Hi I am trying to analyze a function

int countBit(uint32_t n) {
    n = (n & 0x55555555) + ((n & 0xAAAAAAAA) >> 1);
    n = (n & 0xC30C30C3) + ((n & 0x0C30C30C) >> 2) + ((n & 0x30C30C30) >> 4);
    return n % 63;
}

Now I've already figured out that it counts the number of set bits (originally the function name has been different so it was not obvious.)

I also know that the line

n = (n & 0x55555555) + ((n & 0xAAAAAAAA) >> 1);

gives the number of 1 in subsequent pairs. However after that I am at lost.
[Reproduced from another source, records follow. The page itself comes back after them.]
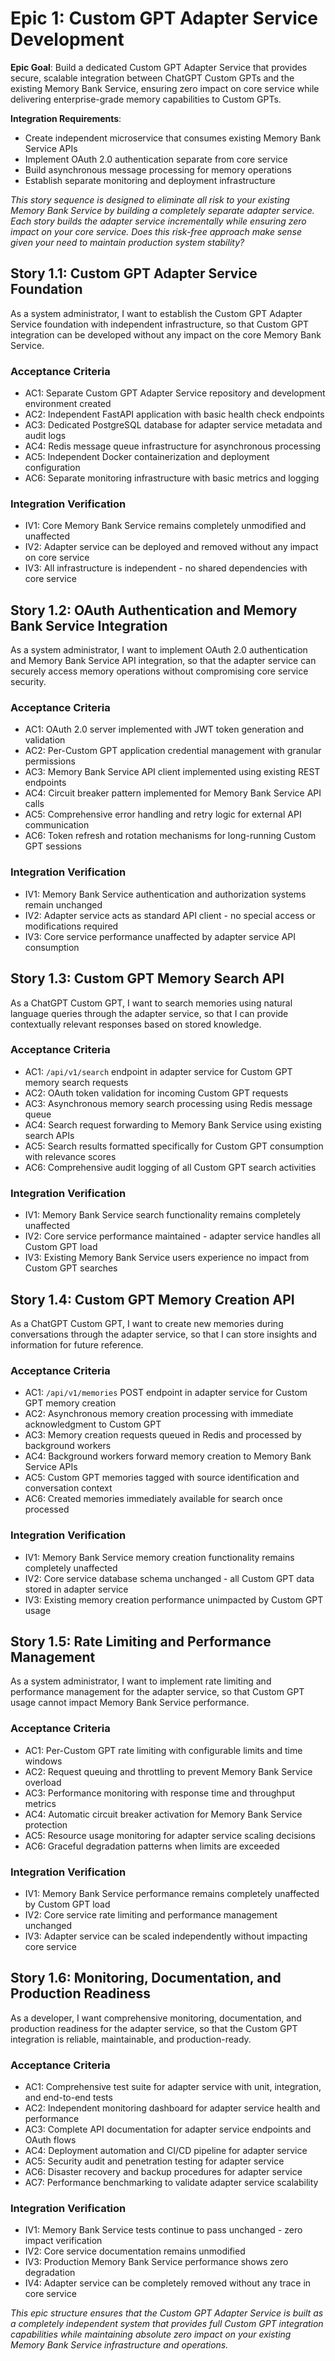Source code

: # Epic 1: Custom GPT Adapter Service Development

**Epic Goal**: Build a dedicated Custom GPT Adapter Service that provides secure, scalable integration between ChatGPT Custom GPTs and the existing Memory Bank Service, ensuring zero impact on core service while delivering enterprise-grade memory capabilities to Custom GPTs.

**Integration Requirements**: 
- Create independent microservice that consumes existing Memory Bank Service APIs
- Implement OAuth 2.0 authentication separate from core service
- Build asynchronous message processing for memory operations
- Establish separate monitoring and deployment infrastructure

*This story sequence is designed to eliminate all risk to your existing Memory Bank Service by building a completely separate adapter service. Each story builds the adapter service incrementally while ensuring zero impact on your core service. Does this risk-free approach make sense given your need to maintain production system stability?*

## Story 1.1: Custom GPT Adapter Service Foundation

As a system administrator,
I want to establish the Custom GPT Adapter Service foundation with independent infrastructure,
so that Custom GPT integration can be developed without any impact on the core Memory Bank Service.

### Acceptance Criteria

- AC1: Separate Custom GPT Adapter Service repository and development environment created
- AC2: Independent FastAPI application with basic health check endpoints
- AC3: Dedicated PostgreSQL database for adapter service metadata and audit logs
- AC4: Redis message queue infrastructure for asynchronous processing
- AC5: Independent Docker containerization and deployment configuration
- AC6: Separate monitoring infrastructure with basic metrics and logging

### Integration Verification

- IV1: Core Memory Bank Service remains completely unmodified and unaffected
- IV2: Adapter service can be deployed and removed without any impact on core service
- IV3: All infrastructure is independent - no shared dependencies with core service

## Story 1.2: OAuth Authentication and Memory Bank Service Integration

As a system administrator,
I want to implement OAuth 2.0 authentication and Memory Bank Service API integration,
so that the adapter service can securely access memory operations without compromising core service security.

### Acceptance Criteria

- AC1: OAuth 2.0 server implemented with JWT token generation and validation
- AC2: Per-Custom GPT application credential management with granular permissions
- AC3: Memory Bank Service API client implemented using existing REST endpoints
- AC4: Circuit breaker pattern implemented for Memory Bank Service API calls
- AC5: Comprehensive error handling and retry logic for external API communication
- AC6: Token refresh and rotation mechanisms for long-running Custom GPT sessions

### Integration Verification

- IV1: Memory Bank Service authentication and authorization systems remain unchanged
- IV2: Adapter service acts as standard API client - no special access or modifications required
- IV3: Core service performance unaffected by adapter service API consumption

## Story 1.3: Custom GPT Memory Search API

As a ChatGPT Custom GPT,
I want to search memories using natural language queries through the adapter service,
so that I can provide contextually relevant responses based on stored knowledge.

### Acceptance Criteria

- AC1: `/api/v1/search` endpoint in adapter service for Custom GPT memory search requests
- AC2: OAuth token validation for incoming Custom GPT requests
- AC3: Asynchronous memory search processing using Redis message queue
- AC4: Search request forwarding to Memory Bank Service using existing search APIs
- AC5: Search results formatted specifically for Custom GPT consumption with relevance scores
- AC6: Comprehensive audit logging of all Custom GPT search activities

### Integration Verification

- IV1: Memory Bank Service search functionality remains completely unaffected
- IV2: Core service performance maintained - adapter service handles all Custom GPT load
- IV3: Existing Memory Bank Service users experience no impact from Custom GPT searches

## Story 1.4: Custom GPT Memory Creation API

As a ChatGPT Custom GPT,
I want to create new memories during conversations through the adapter service,
so that I can store insights and information for future reference.

### Acceptance Criteria

- AC1: `/api/v1/memories` POST endpoint in adapter service for Custom GPT memory creation
- AC2: Asynchronous memory creation processing with immediate acknowledgment to Custom GPT
- AC3: Memory creation requests queued in Redis and processed by background workers
- AC4: Background workers forward memory creation to Memory Bank Service APIs
- AC5: Custom GPT memories tagged with source identification and conversation context
- AC6: Created memories immediately available for search once processed

### Integration Verification

- IV1: Memory Bank Service memory creation functionality remains completely unaffected
- IV2: Core service database schema unchanged - all Custom GPT data stored in adapter service
- IV3: Existing memory creation performance unimpacted by Custom GPT usage

## Story 1.5: Rate Limiting and Performance Management

As a system administrator,
I want to implement rate limiting and performance management for the adapter service,
so that Custom GPT usage cannot impact Memory Bank Service performance.

### Acceptance Criteria

- AC1: Per-Custom GPT rate limiting with configurable limits and time windows
- AC2: Request queuing and throttling to prevent Memory Bank Service overload
- AC3: Performance monitoring with response time and throughput metrics
- AC4: Automatic circuit breaker activation for Memory Bank Service protection
- AC5: Resource usage monitoring for adapter service scaling decisions
- AC6: Graceful degradation patterns when limits are exceeded

### Integration Verification

- IV1: Memory Bank Service performance remains completely unaffected by Custom GPT load
- IV2: Core service rate limiting and performance management unchanged
- IV3: Adapter service can be scaled independently without impacting core service

## Story 1.6: Monitoring, Documentation, and Production Readiness

As a developer,
I want comprehensive monitoring, documentation, and production readiness for the adapter service,
so that the Custom GPT integration is reliable, maintainable, and production-ready.

### Acceptance Criteria

- AC1: Comprehensive test suite for adapter service with unit, integration, and end-to-end tests
- AC2: Independent monitoring dashboard for adapter service health and performance
- AC3: Complete API documentation for adapter service endpoints and OAuth flows
- AC4: Deployment automation and CI/CD pipeline for adapter service
- AC5: Security audit and penetration testing for adapter service
- AC6: Disaster recovery and backup procedures for adapter service
- AC7: Performance benchmarking to validate adapter service scalability

### Integration Verification

- IV1: Memory Bank Service tests continue to pass unchanged - zero impact verification
- IV2: Core service documentation remains unmodified
- IV3: Production Memory Bank Service performance shows zero degradation
- IV4: Adapter service can be completely removed without any trace in core service

*This epic structure ensures that the Custom GPT Adapter Service is built as a completely independent system that provides full Custom GPT integration capabilities while maintaining absolute zero impact on your existing Memory Bank Service infrastructure and operations.*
Individually I know what the code is doing, but I do not know why it does that and what is the idea behind it.

Answer 1

Oh, I haven't seen this one before. It's pretty clever, although I wonder how fast the modulus is compared to more bit twiddling.

Anyway, after n = (n & 0x55555555) + ((n & 0xAAAAAAAA) >> 1), we have 16 2-bit counts.

(n & 0xC30C30C3) isolates the 6 counts that are shifted by multiples of 6 bits, i.e., multiplied by multiples of 64. Since 64%63 = 1, taking the modulus mod 63 will add all of these together. + ((n & 0x0C30C30C) >> 2) isolates the counts that are shifted by 6k+2 bits, and adds them to the above. + ((n & 0x30C30C30) >> 4) does the same for counts that are shifted by 6k+4 bits. After those additions we have 6 5-bit counters that the %63 can add together all at once.